The control system was copied directly from gaming consoles and provided force feedback for steering and brakes. Layton’s team was able to program the brake pressures and steering ratios according to the specific needs of the stunts.

The cars could be remotely operated by operators using a variety of techniques. Operators could remotely drive the cars using a camera mounted on the head-tracking device. Operators could see what a driver sitting in the DB5’s seat would see if they looked right or left. These operators can use VR goggles, line-of-sight from a support vehicle, or drive from a spot on a cherry picker that is above the star car. This allows a movie stunt coordinator to crash a car remotely, without placing anyone at risk.

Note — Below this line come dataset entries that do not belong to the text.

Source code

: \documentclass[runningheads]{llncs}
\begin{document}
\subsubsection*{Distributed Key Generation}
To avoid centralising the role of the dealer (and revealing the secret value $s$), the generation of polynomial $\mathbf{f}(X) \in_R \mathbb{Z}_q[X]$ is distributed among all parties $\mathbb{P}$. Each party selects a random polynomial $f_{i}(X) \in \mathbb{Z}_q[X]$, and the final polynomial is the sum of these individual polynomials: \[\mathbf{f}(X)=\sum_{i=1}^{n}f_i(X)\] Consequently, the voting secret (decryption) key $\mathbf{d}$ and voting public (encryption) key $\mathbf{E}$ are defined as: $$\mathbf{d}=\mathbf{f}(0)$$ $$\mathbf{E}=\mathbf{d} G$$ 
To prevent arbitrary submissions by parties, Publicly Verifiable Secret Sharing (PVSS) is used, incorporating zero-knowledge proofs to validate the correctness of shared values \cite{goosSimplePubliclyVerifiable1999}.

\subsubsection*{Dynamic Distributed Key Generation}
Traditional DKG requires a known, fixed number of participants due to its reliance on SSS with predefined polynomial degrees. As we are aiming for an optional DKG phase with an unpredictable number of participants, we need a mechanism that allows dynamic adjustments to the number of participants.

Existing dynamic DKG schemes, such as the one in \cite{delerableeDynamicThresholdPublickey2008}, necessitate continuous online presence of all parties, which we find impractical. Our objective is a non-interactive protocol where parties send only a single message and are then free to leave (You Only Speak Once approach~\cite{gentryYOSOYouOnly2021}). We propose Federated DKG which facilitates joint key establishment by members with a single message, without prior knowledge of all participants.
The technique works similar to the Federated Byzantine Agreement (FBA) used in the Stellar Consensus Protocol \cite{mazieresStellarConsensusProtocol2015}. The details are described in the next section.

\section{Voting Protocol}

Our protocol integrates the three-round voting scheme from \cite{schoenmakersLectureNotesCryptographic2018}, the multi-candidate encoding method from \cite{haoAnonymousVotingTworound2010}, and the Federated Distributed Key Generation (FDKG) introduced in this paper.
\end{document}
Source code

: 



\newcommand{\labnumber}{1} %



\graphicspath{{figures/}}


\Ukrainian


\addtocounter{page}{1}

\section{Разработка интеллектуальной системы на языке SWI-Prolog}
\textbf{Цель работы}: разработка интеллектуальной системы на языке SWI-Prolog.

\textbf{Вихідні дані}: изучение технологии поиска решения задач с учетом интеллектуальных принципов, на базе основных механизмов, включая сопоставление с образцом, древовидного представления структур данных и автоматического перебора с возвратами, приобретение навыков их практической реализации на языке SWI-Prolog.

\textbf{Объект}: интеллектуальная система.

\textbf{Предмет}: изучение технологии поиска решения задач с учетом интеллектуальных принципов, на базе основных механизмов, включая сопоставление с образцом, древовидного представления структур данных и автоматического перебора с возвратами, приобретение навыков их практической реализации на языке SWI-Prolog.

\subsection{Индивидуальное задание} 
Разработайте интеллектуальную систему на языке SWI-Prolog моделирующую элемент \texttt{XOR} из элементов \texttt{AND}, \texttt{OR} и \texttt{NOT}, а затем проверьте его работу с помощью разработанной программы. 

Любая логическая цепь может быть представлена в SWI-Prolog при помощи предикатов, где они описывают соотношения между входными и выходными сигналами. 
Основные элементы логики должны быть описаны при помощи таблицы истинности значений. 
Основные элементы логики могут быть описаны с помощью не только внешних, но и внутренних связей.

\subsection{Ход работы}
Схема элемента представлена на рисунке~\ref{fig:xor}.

Two DB5s were used as pod cars. Each boss in the roof connects to an external cage where a driver can sit and use all controls to drive from the roof. These controls can be operated either via a column that runs through the A-pillar, or through a fluid transfer pump.

In a memorable scene, the DB5 stars as James Bond. Daniel Craig plays James Bond and kills the bad guys with machine guns. Craig’s stunt driver Mark Higgins (a famed rally driver) performed the stunt and Layton’s team dialed the car to make it happen almost instantly. To get the car spinning, Layton used a hydraulic handbrake to turn the left front wheel.

Craig was able to do the stunt too, Layton stated, but it wasn’t his job.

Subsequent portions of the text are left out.